No sunglasses necessary. These are the moments when Shane Beamer is at his best
There are times when you want Shane Beamer to turn into Bobby Knight. Throw a chair. Get pissed. Irate! Flip (not kick) some water coolers. Do something.
Stop being happy, Shane. Please!
Beamer, though, seems to be the eternal optimist. And, if nothing else, he is consistent — so consistent that you could probably make a bingo card before his post-ugly-win press conferences: “We celebrate wins here.” “Find some joy.” “A lot of good things.” “If you don’t include (blank), (blank), and (blank), we actually played great.”
After a dogfight, four-point win over Old Dominion last week, Beamer walked into his press conference almost too happy. He was talking about the time of possession battle and giving rushing stats that included three caveats. He found ways to shrine light on all the good.
You know what people hate to hear after a game like that? Positives. Don’t give puppies and rainbows to folks who want fire and anger. That was a day, and this past week was one of those stretches where what your eyes saw and what his mouth said were in opposite stratospheres.

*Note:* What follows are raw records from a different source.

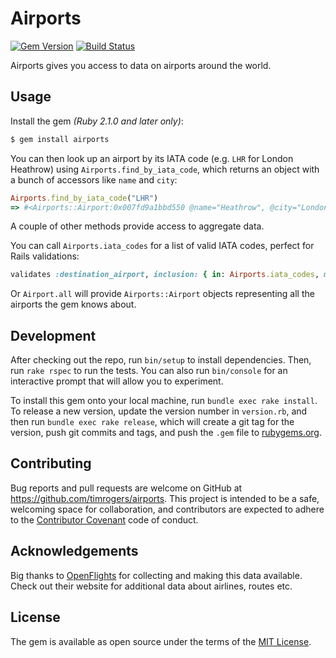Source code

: # Airports

[![Gem Version](https://badge.fury.io/rb/airports.svg)](http://badge.fury.io/rb/airports) [![Build Status](https://travis-ci.org/timrogers/airports.svg)](https://travis-ci.org/timrogers/airports)

Airports gives you access to data on airports around the world.

## Usage

Install the gem *(Ruby 2.1.0 and later only)*:

```bash
$ gem install airports
```

You can then look up an airport by its IATA code (e.g. `LHR` for London Heathrow) using `Airports.find_by_iata_code`, which returns an object with a bunch of accessors like `name` and `city`:

```ruby
Airports.find_by_iata_code("LHR")
=> #<Airports::Airport:0x007fd9a1bbd550 @name="Heathrow", @city="London", @country="United Kingdom", @iata="LHR", @icao="EGLL", @latitude="51.4775", @longitude="-0.461389", @altitude="83", @timezone="0", @dst="E">
```

A couple of other methods provide access to aggregate data.

You can call `Airports.iata_codes` for a list of valid IATA codes, perfect for Rails validations:

```ruby
validates :destination_airport, inclusion: { in: Airports.iata_codes, message: "is not a valid airport" }
```

Or `Airport.all` will provide `Airports::Airport` objects representing all the airports the gem knows about.

## Development

After checking out the repo, run `bin/setup` to install dependencies. Then, run `rake rspec` to run the tests. You can also run `bin/console` for an interactive prompt that will allow you to experiment.

To install this gem onto your local machine, run `bundle exec rake install`. To release a new version, update the version number in `version.rb`, and then run `bundle exec rake release`, which will create a git tag for the version, push git commits and tags, and push the `.gem` file to [rubygems.org](https://rubygems.org).

## Contributing

Bug reports and pull requests are welcome on GitHub at https://github.com/timrogers/airports. This project is intended to be a safe, welcoming space for collaboration, and contributors are expected to adhere to the [Contributor Covenant](contributor-covenant.org) code of conduct.

## Acknowledgements

Big thanks to [OpenFlights](http://openflights.org) for collecting and making this data available. Check out their website for additional data about airlines, routes etc.

## License

The gem is available as open source under the terms of the [MIT License](http://opensource.org/licenses/MIT).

But, darn it if he isn’t right sometimes. If he doesn’t pull you back in, make you a believer. If he isn’t so fun to rally around that you’re a little disappointed he didn’t want to be extra petty after Saturday’s win.
Ah, yes, we have to bring up the “stupid sunglasses” remark. It was two years ago that South Carolina edged out Kentucky in Lexington and Beamer, pulling from a Mark Stoops quote from months earlier, fired up his squad in the locker room by dancing around in those sunglasses.
After South Carolina’s 31-6 win over the Wildcats on Saturday, Beamer was asked if he broke out the sunglasses again.
“No sunglasses. That’s so 2022,” Beamer said with a chuckle.
He wrapped up with his postgame TV interview on the field Saturday night and ran over to the South Carolina section of Kroger Field. This is Beamer at his best. These are the moments when fans are eating out of his hand. If they ever called his optimism a shtick, they now love the shtick.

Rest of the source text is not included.